> [Exercise prompt]:
Only lines with the word "JavaScript" are wanted; copy each of them from the listing below.

> [Listed entries]:
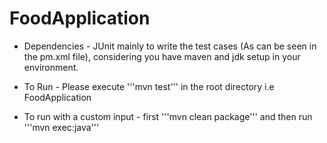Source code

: # FoodApplication

- Dependencies - JUnit mainly to write the test cases (As can be seen in the pm.xml file), considering you have maven and jdk setup in your environment.

- To Run - Please execute '''mvn test''' in the root directory i.e FoodApplication
- To run with a custom input - first '''mvn clean package''' and then run '''mvn exec:java'''

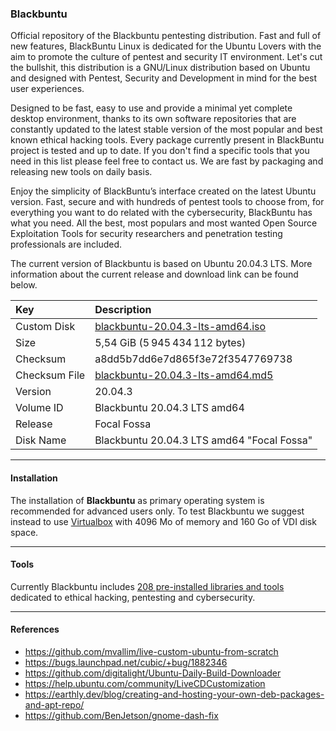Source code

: ### Blackbuntu

Official repository of the Blackbuntu pentesting distribution. Fast and full of new features, BlackBuntu Linux is dedicated for the Ubuntu Lovers with the aim to promote the culture of pentest and security IT environment. Let's cut the bullshit, this distribution is a GNU/Linux distribution based on Ubuntu and designed with Pentest, Security and Development in mind for the best user experiences.

Designed to be fast, easy to use and provide a minimal yet complete desktop environment, thanks to its own software repositories that are constantly updated to the latest stable version of the most popular and best known ethical hacking tools. Every package currently present in BlackBuntu project is tested and up to date. If you don't find a specific tools that you need in this list please feel free to contact us. We are fast by packaging and releasing new tools on daily basis.

Enjoy the simplicity of BlackBuntu’s interface created on the latest Ubuntu version. Fast, secure and with hundreds of pentest tools to choose from, for everything you want to do related with the cybersecurity, BlackBuntu has what you need. All the best, most populars and most wanted Open Source Exploitation Tools for security researchers and penetration testing professionals are included.

The current version of Blackbuntu is based on Ubuntu 20.04.3 LTS. More information about the current release and download link can be found below.

| Key | Description |
| :--- | :--- |
| Custom Disk | [blackbuntu-20.04.3-lts-amd64.iso](https://download.blackbuntu.org/20.04.3/blackbuntu-20.04.3-lts-amd64.iso) |
| Size | 5,54 GiB (5 945 434 112 bytes) |
| Checksum | a8dd5b7dd6e7d865f3e72f3547769738 |
| Checksum File | [blackbuntu-20.04.3-lts-amd64.md5](https://download.blackbuntu.org/20.04.3/blackbuntu-20.04.3-lts-amd64.md5) |
| Version | 20.04.3 |
| Volume ID | Blackbuntu 20.04.3 LTS amd64 | |
| Release | Focal Fossa |
| Disk Name | Blackbuntu 20.04.3 LTS amd64 "Focal Fossa" |
* * *

#### Installation

The installation of **Blackbuntu** as primary operating system is recommended for advanced users only. To test Blackbuntu we suggest instead to use [Virtualbox](https://www.virtualbox.org/) with 4096 Mo of memory and 160 Go of VDI disk space.

* * *

#### Tools

Currently Blackbuntu includes [208 pre-installed libraries and tools](https://github.com/neoslab/blackbuntu/blob/main/TOOLS.md) dedicated to ethical hacking, pentesting and cybersecurity.

* * *

#### References

- https://github.com/mvallim/live-custom-ubuntu-from-scratch
- https://bugs.launchpad.net/cubic/+bug/1882346
- https://github.com/digitalight/Ubuntu-Daily-Build-Downloader
- https://help.ubuntu.com/community/LiveCDCustomization
- https://earthly.dev/blog/creating-and-hosting-your-own-deb-packages-and-apt-repo/
- https://github.com/BenJetson/gnome-dash-fix
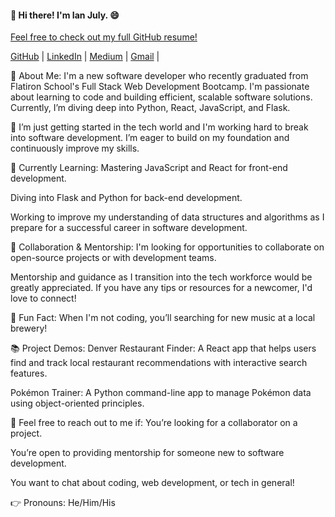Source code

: #### 👋 Hi there! I'm Ian July. 😄
[Feel free to check out my full GitHub resume!](ianjuly-resume.md)

[GitHub](https://github.com/ianjuly4) | [LinkedIn](https://www.linkedin.com/in/ianjuly/) | [Medium](https://medium.com/@ianjuly4) | [Gmail](ianjuly4@gmail.com) |

🌱 About Me:
I'm a new software developer who recently graduated from Flatiron School's Full Stack Web Development Bootcamp. I'm passionate about learning to code and building efficient, scalable software solutions. Currently, I’m diving deep into Python, React, JavaScript, and Flask.

🚀 I’m just getting started in the tech world and I'm working hard to break into software development. I’m eager to build on my foundation and continuously improve my skills.

🧠 Currently Learning:
Mastering JavaScript and React for front-end development.

Diving into Flask and Python for back-end development.

Working to improve my understanding of data structures and algorithms as I prepare for a successful career in software development.

👯 Collaboration & Mentorship:
I'm looking for opportunities to collaborate on open-source projects or with development teams.

Mentorship and guidance as I transition into the tech workforce would be greatly appreciated. If you have any tips or resources for a newcomer, I'd love to connect!

🌟 Fun Fact:
When I'm not coding, you’ll searching for new music at a local brewery!

📚 Project Demos:
Denver Restaurant Finder: A React app that helps users find and track local restaurant recommendations with interactive search features.

Pokémon Trainer: A Python command-line app to manage Pokémon data using object-oriented principles.

💬 Feel free to reach out to me if:
You’re looking for a collaborator on a project.

You’re open to providing mentorship for someone new to software development.

You want to chat about coding, web development, or tech in general!

👉 Pronouns: He/Him/His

> [Exercise answer]:
I'm a new software developer who recently graduated from Flatiron School's Full Stack Web Development Bootcamp. I'm passionate about learning to code and building efficient, scalable software solutions. Currently, I’m diving deep into Python, React, JavaScript, and Flask.
Mastering JavaScript and React for front-end development.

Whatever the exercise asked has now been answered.